Saved entries >>
_ _ _ _ _

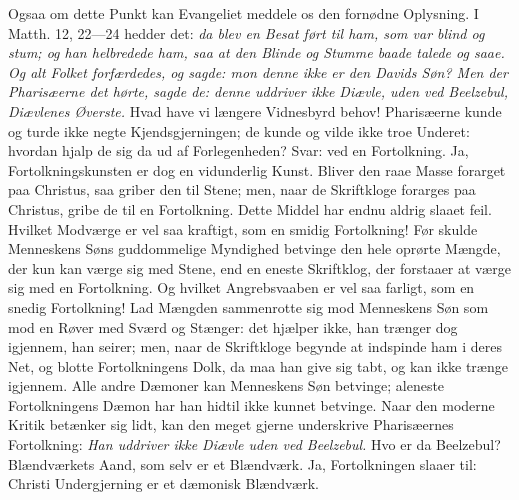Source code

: \documentclass[12pt,a4paper]{book}
\begin{document}
Ogsaa om dette Punkt kan Evangeliet meddele os
den fornødne Oplysning. I Matth. 12, 22---24 hedder det: \emph{da blev en Besat ført
til ham, som var blind og stum; og han helbredede ham, saa at den Blinde og Stumme
baade talede og saae. Og alt Folket forfærdedes, og sagde: mon denne ikke er den Davids
Søn? Men der Pharisæerne det hørte, sagde de: denne uddriver ikke Diævle, uden ved
Beelzebul, Diævlenes Øverste.} Hvad have vi længere Vidnesbyrd behov! Pharisæerne kunde
og turde ikke negte Kjendsgjerningen; de kunde og vilde ikke troe Underet: hvordan
hjalp de sig da ud af Forlegenheden? Svar: ved en Fortolkning. Ja,
Fortolkningskunsten er dog en vidunderlig Kunst. Bliver den raae Masse forarget paa
Christus, saa griber den til Stene; men, naar de Skriftkloge forarges paa Christus,
gribe de til en Fortolkning. Dette Middel har endnu aldrig slaaet feil. Hvilket
Modværge er vel saa kraftigt, som en smidig Fortolkning! Før skulde Menneskens Søns
guddommelige Myndighed betvinge den hele oprørte Mængde, der kun kan værge sig med
Stene, end en eneste Skriftklog, der forstaaer at værge sig med en Fortolkning. Og
hvilket Angrebsvaaben er vel saa farligt, som en snedig Fortolkning! Lad
Mængden sammenrotte sig mod Menneskens Søn som mod en Røver med Sværd og Stænger: det
hjælper ikke, han trænger dog igjennem, han seirer; men, naar de Skriftkloge begynde at
indspinde ham i deres Net, og blotte Fortolkningens Dolk, da maa han give sig tabt, og
kan ikke trænge igjennem. Alle andre Dæmoner kan Menneskens Søn betvinge; aleneste
Fortolkningens Dæmon har han hidtil ikke kunnet betvinge. Naar den moderne Kritik
betænker sig lidt, kan den meget gjerne underskrive Pharisæernes Fortolkning: \emph{Han
uddriver ikke Diævle uden ved Beelzebul.} Hvo er da Beelzebul? Blændværkets Aand, som
selv er et Blændværk. Ja, Fortolkningen slaaer til: Christi Undergjerning er et
dæmonisk Blændværk.
\end{document}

_ _ _ _ _

What is being asked >>
The full text of the data above, exact and without pictures, is what to return.

Answer section >>
Source code

: \documentclass[12pt,a4paper]{book}
\begin{document}
Ogsaa om dette Punkt kan Evangeliet meddele os
den fornødne Oplysning. I Matth. 12, 22---24 hedder det: \emph{da blev en Besat ført
til ham, som var blind og stum; og han helbredede ham, saa at den Blinde og Stumme
baade talede og saae. Og alt Folket forfærdedes, og sagde: mon denne ikke er den Davids
Søn? Men der Pharisæerne det hørte, sagde de: denne uddriver ikke Diævle, uden ved
Beelzebul, Diævlenes Øverste.} Hvad have vi længere Vidnesbyrd behov! Pharisæerne kunde
og turde ikke negte Kjendsgjerningen; de kunde og vilde ikke troe Underet: hvordan
hjalp de sig da ud af Forlegenheden? Svar: ved en Fortolkning. Ja,
Fortolkningskunsten er dog en vidunderlig Kunst. Bliver den raae Masse forarget paa
Christus, saa griber den til Stene; men, naar de Skriftkloge forarges paa Christus,
gribe de til en Fortolkning. Dette Middel har endnu aldrig slaaet feil. Hvilket
Modværge er vel saa kraftigt, som en smidig Fortolkning! Før skulde Menneskens Søns
guddommelige Myndighed betvinge den hele oprørte Mængde, der kun kan værge sig med
Stene, end en eneste Skriftklog, der forstaaer at værge sig med en Fortolkning. Og
hvilket Angrebsvaaben er vel saa farligt, som en snedig Fortolkning! Lad
Mængden sammenrotte sig mod Menneskens Søn som mod en Røver med Sværd og Stænger: det
hjælper ikke, han trænger dog igjennem, han seirer; men, naar de Skriftkloge begynde at
indspinde ham i deres Net, og blotte Fortolkningens Dolk, da maa han give sig tabt, og
kan ikke trænge igjennem. Alle andre Dæmoner kan Menneskens Søn betvinge; aleneste
Fortolkningens Dæmon har han hidtil ikke kunnet betvinge. Naar den moderne Kritik
betænker sig lidt, kan den meget gjerne underskrive Pharisæernes Fortolkning: \emph{Han
uddriver ikke Diævle uden ved Beelzebul.} Hvo er da Beelzebul? Blændværkets Aand, som
selv er et Blændværk. Ja, Fortolkningen slaaer til: Christi Undergjerning er et
dæmonisk Blændværk.
\end{document}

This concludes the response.